There are very few 100 percent butter spreads available; Legally, these products must contain at least 80 percent butter.

My butter lives in the duck-shaped dish my father gave me many years ago. The duck head is a little wonky where it’s glued on, but it sits proudly on the work surface next to my grandmother’s pepper mill.

I’m in the minority: most of us buy Lurpak, Anchor or one of the supermarket own-label equivalents in a plastic container. They promise that it can be spread directly from the refrigerator. According to market research analysts Kantar, we buy one-third more butter “spreads” than regular paper- or foil-wrapped blocks of butter.

I understand Hard butter is annoying. When I try to spread it on bread, the bread crumbs tear. With modern central heating, keeping butter out of the fridge runs the risk of it turning dark yellow and smelling bad unless your turnover is reasonably high. Anyway, in our minimalist kitchens, most of us prefer to keep our butter neatly out of sight.

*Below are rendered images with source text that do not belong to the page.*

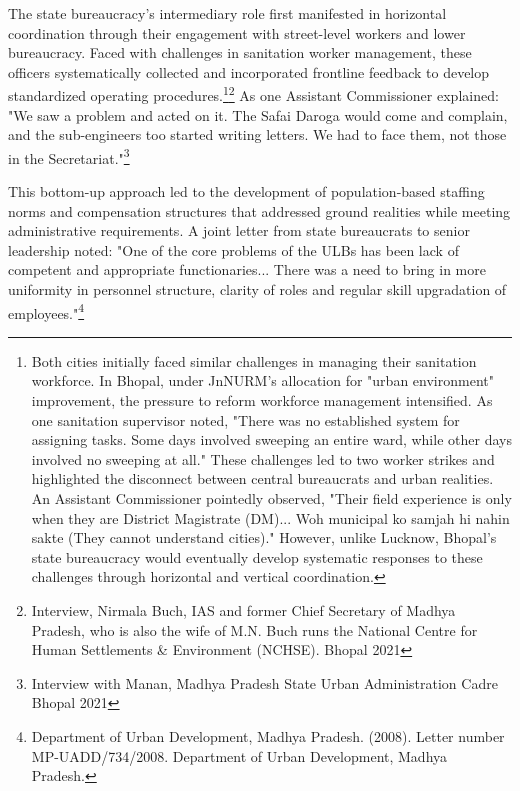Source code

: The state bureaucracy's intermediary role first manifested in horizontal coordination through their engagement with street-level workers and lower bureaucracy. Faced with challenges in sanitation worker management, these officers systematically collected and incorporated frontline feedback to develop standardized operating procedures.\footnote{Both cities initially faced similar challenges in managing their sanitation workforce. In Bhopal, under JnNURM's allocation for "urban environment" improvement, the pressure to reform workforce management intensified. As one sanitation supervisor noted, "There was no established system for assigning tasks. Some days involved sweeping an entire ward, while other days involved no sweeping at all." These challenges led to two worker strikes and highlighted the disconnect between central bureaucrats and urban realities. An Assistant Commissioner pointedly observed, "Their field experience is only when they are District Magistrate (DM)... Woh municipal ko samjah hi nahin sakte (They cannot understand cities)." However, unlike Lucknow, Bhopal's state bureaucracy would eventually develop systematic responses to these challenges through horizontal and vertical coordination.}\footnote{Interview, Nirmala Buch, IAS and former Chief Secretary of Madhya Pradesh, who is also the wife of M.N. Buch runs the National Centre for Human Settlements & Environment (NCHSE). Bhopal 2021}
As one Assistant Commissioner explained: "We saw a problem and acted on it. The Safai Daroga would come and complain, and the sub-engineers too started writing letters. We had to face them, not those in the Secretariat."\footnote{Interview with Manan, Madhya Pradesh State Urban Administration Cadre Bhopal 2021}

This bottom-up approach led to the development of population-based staffing norms and compensation structures that addressed ground realities while meeting administrative requirements. A joint letter from state bureaucrats to senior leadership noted: "One of the core problems of the ULBs has been lack of competent and appropriate functionaries... There was a need to bring in more uniformity in personnel structure, clarity of roles and regular skill upgradation of employees."\footnote{Department of Urban Development, Madhya Pradesh. (2008). Letter number MP-UADD/734/2008. Department of Urban Development, Madhya Pradesh.
}

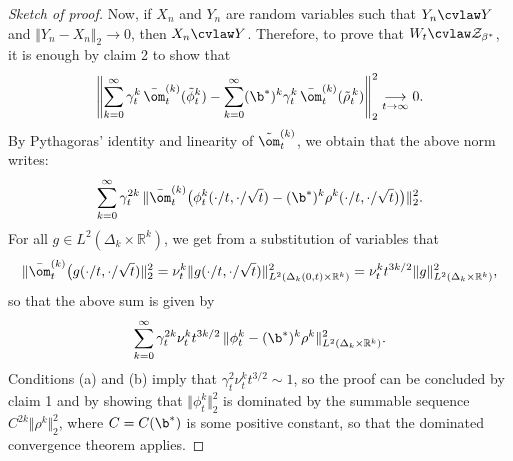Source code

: \begin{proof}[Sketch of proof]
Now, if $X_n$ and $Y_n$ are random variables such that $Y_n \cvlaw Y$ and $\Vert Y_n-X_n\Vert_2 \longrightarrow 0$, then $X_n \cvlaw Y$.
Therefore, to prove that $W_t \cvlaw \mathcal{Z}_{\beta^*}$, it is enough by claim 2 to show that
\begin{equation}\left\Vert \sum_{k=0}^\infty \gamma_t^k \, \bar{\om}_t^{(k)}(\tilde{\phi}_t^k) - \sum_{k=0}^\infty (\b^*)^k \gamma_t^k\,\bar{\om}_t^{(k)}(\tilde{\rho}^{\,k}_t) \right\Vert_2^2 \underset{{t} \to {\infty}}{\longrightarrow} 0.
\end{equation}
By Pythagoras' identity and linearity of $\tilde{\om}_t^{(k)}$, we obtain that the above norm writes:
\[\sum_{k=0}^\infty \gamma_t^{2k} \, \Vert\bar{\om}_t^{(k)}\big(\phi_t^k(\cdot/t,\cdot/\sqrt{t})- (\b^*)^k\rho^{k}(\cdot/t,\cdot/\sqrt{t})\big)\Vert_2^2.\]
For all $g\in L^2(\Delta_k\times \mathbb{R}^k)$, we get from a substitution of variables that
\begin{equation*}\Vert\bar{\om}_t^{(k)}\big(g(\cdot/t,\cdot/\sqrt{t})\Vert_2^2 = \nu_t^k\Vert g(\cdot/t,\cdot/\sqrt{t})\Vert^2_{L^2(\Delta_k(0,t)\times \mathbb{R}^k)}  =  \nu_t^k t^{3k/2} \Vert g\Vert^2_{L^2(\Delta_k\times \mathbb{R}^k)},
\end{equation*}
so that the above sum is given by
\[\sum_{k=0}^\infty \gamma_t^{2k} \nu_t^k t^{3k/2} \, \Vert \phi_t^k-(\b^*)^k\rho^{k}\Vert_{L^2(\Delta_k\times \mathbb{R}^k)}^2.\]
Conditions (a) and (b) imply that $\gamma_t^2 \nu_t^k t^{3/2} \sim 1$, so the proof can be concluded by claim 1 and by showing that $\Vert \phi_t^k\Vert_2^2$ is dominated by the summable sequence $C^{2k} \Vert\rho^k\Vert^2_2$, where $C=C(\b^*)$ is some positive constant, so that the dominated convergence theorem applies.
\end{proof}


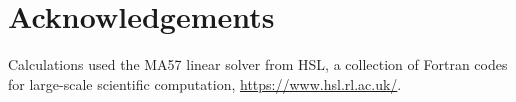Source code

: \section*{Acknowledgements}
Calculations used the MA57 linear solver from HSL, a collection of Fortran codes for large-scale scientific computation, \url{https://www.hsl.rl.ac.uk/}.
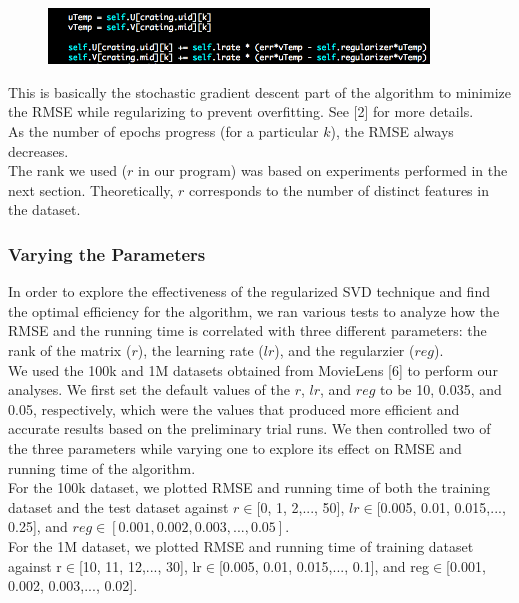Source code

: \documentclass[12pt]{article}
\begin{document}
\begin{figure}[H]
\centering
\includegraphics[width=0.90\textwidth]{graphs/trainkcode}
\end{figure}

\noindent This is basically the stochastic gradient descent part of the algorithm
to minimize the RMSE while regularizing to prevent overfitting. 
See [2] for more details. \\

\noindent As the number of epochs progress (for a particular $k$), the RMSE always decreases.\\

\noindent The rank we used ($r$ in our program) was based on 
experiments performed in the next section. Theoretically, $r$ corresponds
to the number of distinct features in the dataset. 


\subsubsection*{Varying the Parameters}

In order to explore the effectiveness of the regularized SVD technique and find
the optimal efficiency for the algorithm, we ran various tests to analyze how the
RMSE and the running time is correlated with three different parameters: the
rank of the matrix ($r$), the learning rate ($lr$), and the regularzier 
($reg$).\\

\noindent We used the 100k and 1M datasets obtained from MovieLens [6] to perform our analyses.
We first set the default values of the $r$, $lr$, and $reg$ to be 10, 0.035, and 0.05,
respectively, which were the values that produced more efficient and accurate
results based on the preliminary trial runs. We then controlled two of the three
parameters while varying one to explore its effect on RMSE and running time of
the algorithm.\\

\noindent For the 100k dataset, we plotted RMSE and running time of both the training dataset
and the test dataset against $r\in$[0, 1, 2,..., 50], $lr\in$[0.005, 0.01, 0.015,..., 0.25], 
and $reg\in[0.001, 0.002, 0.003,..., 0.05]$.\\

\noindent For the 1M dataset, we plotted RMSE and running time of training dataset 
against r$\in$[10, 11, 12,..., 30], lr$\in$[0.005, 0.01, 0.015,..., 0.1], and
reg$\in$[0.001, 0.002, 0.003,..., 0.02].\\
\end{document}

Spreadable butter has been a growing market since the early 1990s, when it first came to the UK to compete with margarines such as Flora (New Zealand gets the credit for the invention; it’s a big deal for them).

Until a decade ago, kiwi fridges included hot “butter softeners” to keep it at the perfect temperature. The tradition was abandoned and many New Zealanders were outraged when someone said it made no sense to keep a heated container in the cooler).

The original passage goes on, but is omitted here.